The Qwen 2.5 0.5B model reaches approximately 525J by the 60-second mark, with wider confidence intervals in the latter half, indicating variable performance, and despite having the fewest parameters, it does not show dramatically lower energy consumption than the 1.5B model. The Qwen 2.5 1.5B model reaches around 500J by the end of the run, maintains relatively narrow confidence intervals throughout, and exhibits an energy profile surprisingly similar to the 0.5B model, suggesting diminishing returns on parameter efficiency. The Qwen 2.5 3B model peaks at around 750J, consumes slightly more energy than the smaller models as expected, and has very narrow confidence intervals, indicating highly consistent performance. The Qwen 2.5 7B model reaches roughly 850J by the end of the run, has significantly wider confidence intervals, particularly between 10-25 seconds, and exhibits a more variable ramp-up phase compared to the other models.

Comparative Insights

Scaling Efficiency: There isn’t a perfectly linear relationship between parameter count and energy consumption, which is somewhat surprising
Most Consistent: The 3B model shows the most consistent performance with the narrowest confidence intervals
Most Variable: The 7B model shows the most variability, particularly during the loading/initialization and stopping phase

Energy-Delay Product (EDP) Analysis

EDP for Qwen 2.5

The qwen2.5_0.5b and qwen2.5_7b models exhibit the widest distributions, indicating higher variability in their EDP values. In contrast, the qwen2.5_0.5b model has the most compact distribution, suggesting lower variance in energy efficiency. The qwen2.5_3b model shows a relatively uniform spread, implying more consistent performance. The median EDP values appear higher for qwen2.5_1.5b and qwen2.5_7b, which suggests these models may be less energy-efficient. As model size increases from 0.5b to 7b, there is a noticeable upward trend in EDP values, hinting at reduced efficiency at larger scales. The larger models, particularly also exhibit more extreme values, which may suggest inconsistencies in energy efficiency.

Key Takeaways & Next Steps

This analysis highlights significant variations in energy efficiency across different LLMs. While some models, like Qwen 2.5 family, appear to be well-optimized for lower power consumption, others like Yi coder demand significantly more energy for similar tasks. These findings suggest that developers and researchers should carefully consider model selection when optimizing for power efficiency, especially in environments where energy costs and sustainability are concerns.

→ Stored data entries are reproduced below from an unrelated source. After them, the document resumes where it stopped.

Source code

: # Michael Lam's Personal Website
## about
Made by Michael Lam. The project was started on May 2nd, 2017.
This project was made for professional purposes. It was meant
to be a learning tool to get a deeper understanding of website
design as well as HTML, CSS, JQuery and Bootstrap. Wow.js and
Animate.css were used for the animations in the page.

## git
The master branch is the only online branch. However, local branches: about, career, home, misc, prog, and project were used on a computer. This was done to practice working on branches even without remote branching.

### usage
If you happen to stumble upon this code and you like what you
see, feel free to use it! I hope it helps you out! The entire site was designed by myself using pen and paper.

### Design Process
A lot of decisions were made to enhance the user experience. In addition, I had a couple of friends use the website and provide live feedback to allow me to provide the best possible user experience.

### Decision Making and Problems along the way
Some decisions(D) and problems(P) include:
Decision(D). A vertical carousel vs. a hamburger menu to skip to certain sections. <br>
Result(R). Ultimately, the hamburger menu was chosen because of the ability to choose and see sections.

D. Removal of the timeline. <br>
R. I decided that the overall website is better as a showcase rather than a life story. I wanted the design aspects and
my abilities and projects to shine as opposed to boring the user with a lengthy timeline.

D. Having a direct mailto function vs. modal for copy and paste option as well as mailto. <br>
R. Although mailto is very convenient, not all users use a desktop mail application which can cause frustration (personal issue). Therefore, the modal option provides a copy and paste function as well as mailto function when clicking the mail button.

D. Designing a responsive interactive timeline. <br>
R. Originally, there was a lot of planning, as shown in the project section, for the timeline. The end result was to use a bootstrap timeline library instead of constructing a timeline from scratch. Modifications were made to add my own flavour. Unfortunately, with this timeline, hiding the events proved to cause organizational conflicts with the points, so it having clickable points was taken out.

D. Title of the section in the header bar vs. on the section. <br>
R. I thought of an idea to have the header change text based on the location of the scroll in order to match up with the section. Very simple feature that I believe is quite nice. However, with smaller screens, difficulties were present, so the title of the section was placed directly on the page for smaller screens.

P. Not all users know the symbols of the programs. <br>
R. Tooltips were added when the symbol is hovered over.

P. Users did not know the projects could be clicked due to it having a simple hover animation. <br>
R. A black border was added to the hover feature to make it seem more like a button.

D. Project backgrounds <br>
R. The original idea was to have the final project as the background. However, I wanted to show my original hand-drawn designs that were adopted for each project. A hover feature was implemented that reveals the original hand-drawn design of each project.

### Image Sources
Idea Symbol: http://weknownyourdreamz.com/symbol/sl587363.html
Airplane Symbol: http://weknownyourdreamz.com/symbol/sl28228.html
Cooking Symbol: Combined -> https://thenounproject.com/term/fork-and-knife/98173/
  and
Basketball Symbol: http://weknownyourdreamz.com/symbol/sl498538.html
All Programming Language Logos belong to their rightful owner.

Further research could explore how these trends hold across different hardware setups, such as GPUs vs. CPUs, or the impact of additional optimizations like batch processing and quantization. By identifying best practices for energy-efficient inference, we can make AI deployment more sustainable without sacrificing performance. In our constantly evolving digital world, it remains imperative for us computer scientists to extend our efforts in the search for new ways to reduce the environmental impact of software, always aiming for a better and more sustainable future.

References

Henderson, P., Hu, J., Romoff, J., Brunskill, E., Jurafsky, D., & Pineau, J. (2020). Towards the Systematic Reporting of the Energy and Carbon Footprints of Machine Learning. Journal of Machine Learning Research, 21(248), 1-43.
Jouppi, N. P., Young, C., Patil, N., et al. (2017). In-Datacenter Performance Analysis of a Tensor Processing Unit. ACM/IEEE 44th Annual International Symposium on Computer Architecture (ISCA).
Mattson, P., et al. (2020). MLPerf: An Industry Standard Benchmark Suite for Machine Learning Performance. 2020 ACM/IEEE 47th Annual International Symposium on Computer Architecture (ISCA).
Patterson, D., Gonzalez, J., et al. (2021). Carbon Emissions and Large Neural Network Training. arXiv preprint arXiv:2104.10350.
Pellissier Tanon, T., et al. (2023). Trends in AI Inference Energy Consumption: Beyond the Performance-vs-Parameter Laws of Deep Learning. Sustainable Computing: Informatics and Systems, 38, 100774.
Sharir, O., Peleg, B., & Shoham, Y. (2020). The Cost of Training NLP Models: A Measurement Study. arXiv preprint arXiv:2004.08900.
Strubell, E., Ganesh, A., & McCallum, A. (2019). Energy and Policy Considerations for Deep Learning in NLP. Proceedings of the 57th Annual Meeting of the Association for Computational Linguistics, 3645–3650.